3. Eventually, marijuana-for-pleasure, "recreational marijuana," will be legal everywhere. To repeat what I said above, when the possibly-red-necked residents of the last holdout states trek across the border for the devil's weed, those barriers will fall and weed will win completely. Colorado is already surrounded by red states. Which of those will be next?

4. The sticking points are "morality" (for the hypocritical) and the "ick" factor (for the rest of us). We can't fix the first, though the moralizers are losing strength even in red states. But we can fix the second. In particular, we can learn what John Morgan's unintended sabotage of his own issue showed us. Even in "liberal" Oregon, passage of recreational pot depended on the strictness of its regulation, which tells us the "ick" reaction matters everywhere.

Shorter takeaway 4 — "It's cool to be trashed" is a guaranteed losing argument. Let's try to avoid it.

Bonus: Advice for Florida

I think John Morgan is sincere in wanting to see his signature cause become law. If so, he should continue to fund it — but he should get out of the spotlight, now.

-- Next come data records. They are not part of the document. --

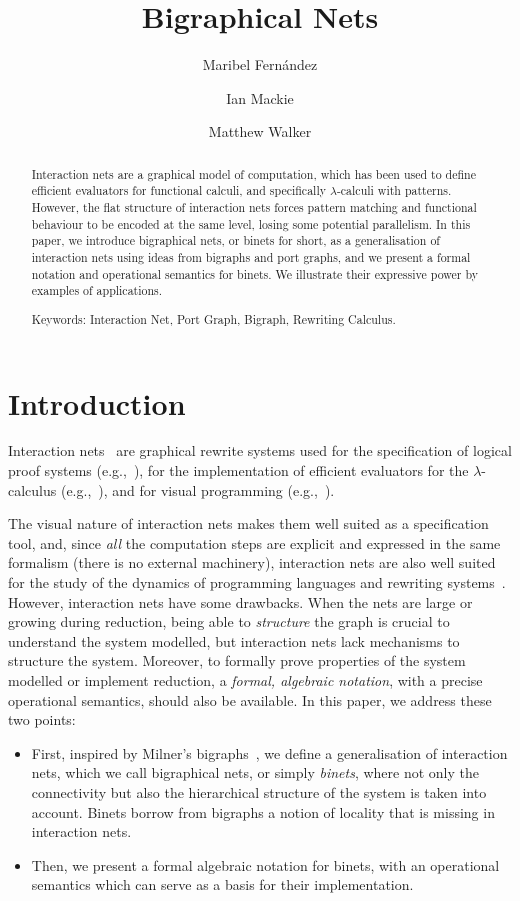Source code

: \documentclass[copyright,creativecommons]{eptcs}
\title{Bigraphical Nets}
\author{Maribel Fern\'andez
\and Ian Mackie 
\and Matthew Walker
\institute{\'Ecole Normale Sup\'erieure,  Paris, France\\
\'Ecole Polytechnique,  Palaiseau, France\\
King's College London, Dept.\ of Informatics,  London WC2R 2LS, UK}
}
\begin{document}
\maketitle


\begin{abstract} 
Interaction nets are a graphical model of computation, which has been
used to define efficient evaluators for functional calculi, and
specifically $\lambda$-calculi with patterns.  However, the flat
structure of interaction nets forces pattern matching and functional
behaviour to be encoded at the same level, losing some potential
parallelism.  In this paper, we introduce bigraphical nets, or
binets for short, as a generalisation
of interaction nets using ideas from bigraphs and port graphs, and we
present a formal notation and operational semantics for binets.  We
illustrate their expressive power by examples of applications.

Keywords: Interaction Net, Port Graph, Bigraph, Rewriting Calculus.
\end{abstract}

\section{Introduction}

Interaction nets~\cite{LafontY:intn} are graphical rewrite systems
used for the specification of logical proof systems
(e.g.,~\cite{AlvesS:gracp,LafontY:fropni}), for the implementation of
efficient evaluators for the $\lambda$-calculus
(e.g.,~\cite{GonthierG:geoolr,AspertiA:bolhom,MackieIC:efflei}), and
for visual programming
(e.g.,~\cite{MackieIC:diagrams,MackieIC:tamc,MackieIC:vcc}).

The visual nature of interaction nets makes them well suited as a
specification tool, and, since \emph{all} the computation steps are
explicit and expressed in the same formalism (there is no external
machinery), interaction nets are also well suited for the study of the
dynamics of programming languages and rewriting
systems~\cite{MackieIC:intntr,FernandezM:inMCpa,PintoJS:seqcam}. 
However, interaction nets have some drawbacks. 
When the nets are large or growing during reduction, being able to
\emph{structure} the graph is crucial to understand the system
modelled, but interaction nets lack mechanisms to structure the system.
Moreover, to formally prove properties of the system modelled or
implement reduction, a \emph{formal, algebraic notation}, with a
precise operational semantics, should also be available. In this
paper, we address these two points:
\begin{itemize}
\item
 First, inspired by Milner's bigraphs~\cite{Milner}, we define a
 generalisation of interaction nets, which we call bigraphical nets,
 or simply \emph{binets}, where not only the connectivity but also
 the hierarchical structure of the system is taken into
 account. Binets borrow from bigraphs a notion of locality that is
 missing in interaction nets.
\item
Then,  we present a
formal algebraic notation for binets, with an operational semantics
which can serve as a basis for their implementation.
\end{itemize}
\end{document}
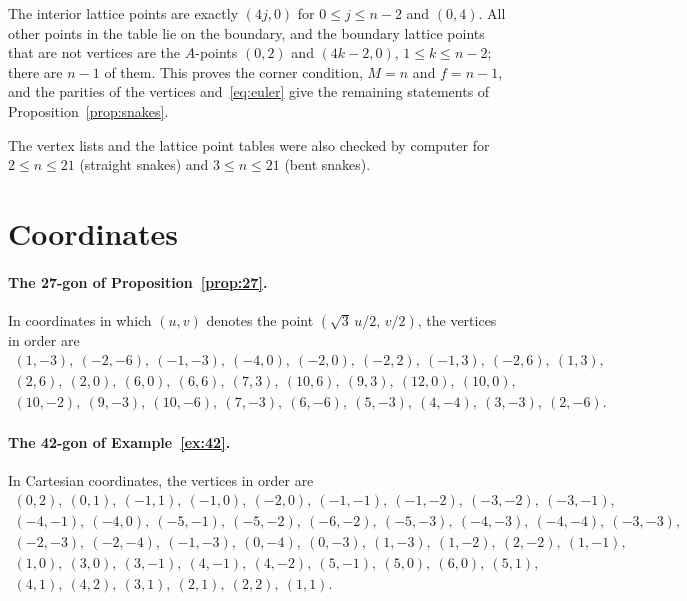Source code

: \documentclass[11pt,a4paper]{article}
\theoremstyle{plain}
\theoremstyle{definition}
\theoremstyle{remark}
\numberwithin{equation}{section}
\begin{document}
The interior lattice points are exactly $(4j,0)$ for $0\le j\le n-2$ and $(0,4)$. All other points in the table lie on the boundary, and the boundary lattice points that are not vertices are the $A$-points $(0,2)$ and $(4k-2,0)$, $1\le k\le n-2$; there are $n-1$ of them. This proves the corner condition, $M=n$ and $f=n-1$, and the parities of the vertices and~\eqref{eq:euler} give the remaining statements of Proposition~\ref{prop:snakes}.

The vertex lists and the lattice point tables were also checked by computer for $2\le n\le21$ (straight snakes) and $3\le n\le21$ (bent snakes).

\section{Coordinates}\label{app:coords}

\paragraph{The 27-gon of Proposition~\ref{prop:27}.} In coordinates in which $(u,v)$ denotes the point $(\sqrt3\,u/2,\,v/2)$, the vertices in order are
\[
\begin{gathered}
(1,-3),\ (-2,-6),\ (-1,-3),\ (-4,0),\ (-2,0),\ (-2,2),\ (-1,3),\ (-2,6),\ (1,3),\\
(2,6),\ (2,0),\ (6,0),\ (6,6),\ (7,3),\ (10,6),\ (9,3),\ (12,0),\ (10,0),\\
(10,-2),\ (9,-3),\ (10,-6),\ (7,-3),\ (6,-6),\ (5,-3),\ (4,-4),\ (3,-3),\ (2,-6).
\end{gathered}
\]

\paragraph{The 42-gon of Example~\ref{ex:42}.} In Cartesian coordinates, the vertices in order are
\[
\begin{gathered}
(0,2),\ (0,1),\ (-1,1),\ (-1,0),\ (-2,0),\ (-1,-1),\ (-1,-2),\ (-3,-2),\ (-3,-1),\\
(-4,-1),\ (-4,0),\ (-5,-1),\ (-5,-2),\ (-6,-2),\ (-5,-3),\ (-4,-3),\ (-4,-4),\ (-3,-3),\\
(-2,-3),\ (-2,-4),\ (-1,-3),\ (0,-4),\ (0,-3),\ (1,-3),\ (1,-2),\ (2,-2),\ (1,-1),\\
(1,0),\ (3,0),\ (3,-1),\ (4,-1),\ (4,-2),\ (5,-1),\ (5,0),\ (6,0),\ (5,1),\\
(4,1),\ (4,2),\ (3,1),\ (2,1),\ (2,2),\ (1,1).
\end{gathered}
\]
\end{document}
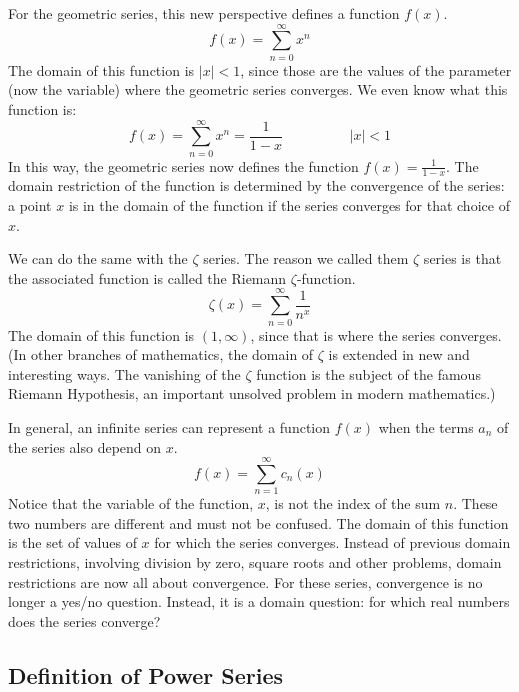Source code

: \documentclass[fleqn]{report}
\begin{document}
For the geometric series, this new perspective defines a
function $f(x)$.
\begin{equation*}
f(x) = \sum_{n=0}^\infty x^n
\end{equation*}
The domain of this function is $|x|<1$, since those are the
values of the parameter (now the variable) where the geometric
series converges. We even know what this function is:
\begin{equation*}
f(x) = \sum_{n=0}^\infty x^n = \frac{1}{1-x} \hspace{2cm} |x|
< 1
\end{equation*}
In this way, the geometric series now defines the function
$f(x) = \frac{1}{1-x}$. The domain restriction of the function
is determined by the convergence of the series: a point $x$ is
in the domain of the function if the series converges for that
choice of $x$.

We can do the same with the $\zeta$ series. The reason we
called them $\zeta$ series is that the associated function is
called the Riemann $\zeta$-function. 
\begin{equation*}
\zeta(x) = \sum_{n=0}^\infty \frac{1}{n^x}
\end{equation*}
The domain of this function is $(1,\infty)$, since that is
where the series converges. (In other branches of
mathematics, the domain of $\zeta$ is extended
in new and interesting ways. The vanishing of the $\zeta$
function is the subject of the famous Riemann Hypothesis, an
important unsolved problem in modern mathematics.) 

In general, an infinite series can represent a function $f(x)$
when the terms $a_n$ of the series also depend on $x$.
\begin{equation*}
f(x) = \sum_{n=1}^\infty c_n(x)
\end{equation*}
Notice that the variable of the function, $x$, is not the index
of the sum $n$. These two numbers are different and must not be
confused. The domain of this function is the set of values of
$x$ for which the series converges. Instead of previous
domain restrictions, involving division by zero, square roots
and other problems, domain restrictions are now all about
convergence. For these series, convergence is no longer a
yes/no question. Instead, it is a domain question: for which
real numbers does the series converge?

\subsection{Definition of Power Series}
\label{power-series-definitions}
\end{document}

And if it's up to me, if I were his "campaign manager," he wouldn't just disappear. He would call the press and publicly leave the battlefield — let himself be filmed apologizing, then filmed walking away. If he really wants to do the most he can do, that's the most he can do, and his issue deserves him doing it.

I Did Say Climate Awareness Was Inevitable — The Problem Is What To Do Next

This piece is about the inevitability of pot legalization. Climate awareness by the general public is also inevitable, has also turned the corner. But like marijuana legalization, the climate issue has a unique problem, a twist, that marriage equality, the first of our three issues, does not have. Marriage equality is an obviously fair policy, with few complications. Marijuana legalization has an added "drunk and disorderly" twist. In the case of climate awareness, the twist is that climate opponents have a hundred-trillion-dollar financial stake* in making sure the public never acts on what it learns. But that's a new subject, one for another time.


* "Hundred-trillion-dollar financial stake" — If there are over a trillion barrels of oil in proven reserves, oil still in the ground, and if the price of one barrel is $100, the in-the-ground value of oil is over $100 trillion. And that's just counting oil, not natural gas, tar sands, or unproven reserves. The people who own those reserves won't surrender one dime of unmonetized goo without a fight. $100 trillion in goo is lot of money, and oil producers are greedy and psychopathic enough to fight for all of it. As I said, a unique twist to the problem.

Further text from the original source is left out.